You can also buy faucet filters to use on your bathtub taps to remove as many chemicals as possible. You can then use an ordinary water filter to remove bacteria, chemicals, and metals.
How do you recycle bathwater?
Remember to always be careful about what hygiene, beauty, and cleaning products you use. Swap to natural products to reduce the amount of potentially toxic synthetic chemicals and metals introduced into your bathwater.
Disinfecting your bathtub with water and vinegar or a homemade scouring powder will ensure you use natural ingredients.
Once you’ve figured out how to collect your bathwater – or maybe you’re trying the bucket method out first – make sure to filter it to catch as much debris and bacteria as possible. Then it’s time to use it!
The most common uses of greywater are for:
- Washing cars
- Watering your garden
Some US states have standards or laws to regulate greywater use and systems, so make sure of the laws in your area.
Can I use bathwater to water my garden?
The Royal Horticultural Society experimented with greywater for several weeks and found that using greywater for up to 6 weeks with no tap water didn’t “significantly affect plant function”. Rinsing with tap water occasionally is good to avoid salt stress in plants.
Can you use bathwater on your vegetable garden?
Greywater can be used for your vegetable garden provided you make sure that you’re not introducing any harmful chemicals to the plants or soil.
If you use any synthetic chemicals and they make it into the water, you could damage your plants or even give yourself food poisoning!
Make sure to test your plants’ tolerance to bathwater before committing to a system, or consult a professional garden.
Can you reuse bathwater to flush the toilet?
You can pour bathwater down your toilet bowl to flush it instead of using fresh water from the tank.
This means the water will still go down to be treated, but it saves already treated water from being wasted.

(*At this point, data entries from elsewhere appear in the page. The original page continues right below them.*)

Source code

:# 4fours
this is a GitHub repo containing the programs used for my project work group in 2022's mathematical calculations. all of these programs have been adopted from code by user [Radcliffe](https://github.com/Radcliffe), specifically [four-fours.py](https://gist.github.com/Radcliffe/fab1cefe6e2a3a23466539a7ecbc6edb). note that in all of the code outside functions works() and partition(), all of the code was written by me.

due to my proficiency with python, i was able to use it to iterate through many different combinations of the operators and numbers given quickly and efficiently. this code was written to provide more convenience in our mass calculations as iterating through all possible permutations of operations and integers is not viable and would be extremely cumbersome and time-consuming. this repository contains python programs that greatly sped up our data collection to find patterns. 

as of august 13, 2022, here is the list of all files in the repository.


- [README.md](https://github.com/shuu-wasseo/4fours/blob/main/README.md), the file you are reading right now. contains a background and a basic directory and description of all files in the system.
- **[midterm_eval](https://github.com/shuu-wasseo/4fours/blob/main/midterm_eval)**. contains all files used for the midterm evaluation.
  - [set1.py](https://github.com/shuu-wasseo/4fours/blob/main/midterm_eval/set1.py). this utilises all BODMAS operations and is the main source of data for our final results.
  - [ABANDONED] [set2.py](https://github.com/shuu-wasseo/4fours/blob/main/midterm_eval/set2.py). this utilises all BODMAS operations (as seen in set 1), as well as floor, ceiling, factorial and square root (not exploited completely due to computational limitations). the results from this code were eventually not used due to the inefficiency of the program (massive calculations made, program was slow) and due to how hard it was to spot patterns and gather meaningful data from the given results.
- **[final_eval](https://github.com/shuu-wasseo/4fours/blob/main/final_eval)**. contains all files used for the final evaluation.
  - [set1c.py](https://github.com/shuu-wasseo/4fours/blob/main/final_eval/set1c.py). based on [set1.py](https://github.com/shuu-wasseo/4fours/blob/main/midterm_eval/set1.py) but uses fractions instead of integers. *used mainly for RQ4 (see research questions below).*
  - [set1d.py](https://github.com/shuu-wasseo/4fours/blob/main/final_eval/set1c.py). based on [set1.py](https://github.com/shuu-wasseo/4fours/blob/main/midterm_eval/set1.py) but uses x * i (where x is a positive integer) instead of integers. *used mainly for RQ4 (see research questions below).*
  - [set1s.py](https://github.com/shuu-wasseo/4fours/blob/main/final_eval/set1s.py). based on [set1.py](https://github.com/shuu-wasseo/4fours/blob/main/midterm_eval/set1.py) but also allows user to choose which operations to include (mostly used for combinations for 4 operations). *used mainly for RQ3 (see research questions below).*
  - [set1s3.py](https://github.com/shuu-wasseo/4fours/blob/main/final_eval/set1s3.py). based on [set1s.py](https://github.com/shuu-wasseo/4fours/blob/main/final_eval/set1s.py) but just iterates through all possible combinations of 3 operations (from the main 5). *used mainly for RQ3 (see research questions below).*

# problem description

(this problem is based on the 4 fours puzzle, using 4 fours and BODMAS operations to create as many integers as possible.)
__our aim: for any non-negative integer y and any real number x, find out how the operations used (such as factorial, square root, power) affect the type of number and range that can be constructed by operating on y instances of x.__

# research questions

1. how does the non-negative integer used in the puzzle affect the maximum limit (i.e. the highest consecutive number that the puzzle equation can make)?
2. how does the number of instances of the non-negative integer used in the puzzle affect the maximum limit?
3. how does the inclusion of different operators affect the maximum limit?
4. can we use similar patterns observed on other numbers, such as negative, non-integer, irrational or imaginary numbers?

Is it safe to share bathwater?
Reusing bathwater should be okay provided nobody using the water has any contagious diseases or skin conditions and only natural hygiene products are used.
It’s not the most hygienic due to skin cells and dirt collecting in the tub, but the water dilutes it and most dirt remains on you until you dry off with a towel.
Essentially, compare it to sitting in a Jacuzzi with other people. If you’re comfortable with sharing your bathwater, why not?
Are there any other ways you can reuse bathwater?
If your bathwater is clean enough, you could use it to manually clean clothes, bedding, or other fabrics.
Cleaning fabrics in colder water releases fewer microfibers from your clothes.
You definitely shouldn’t try to reuse your greywater for watering plants or you might introduce microfibers into your garden!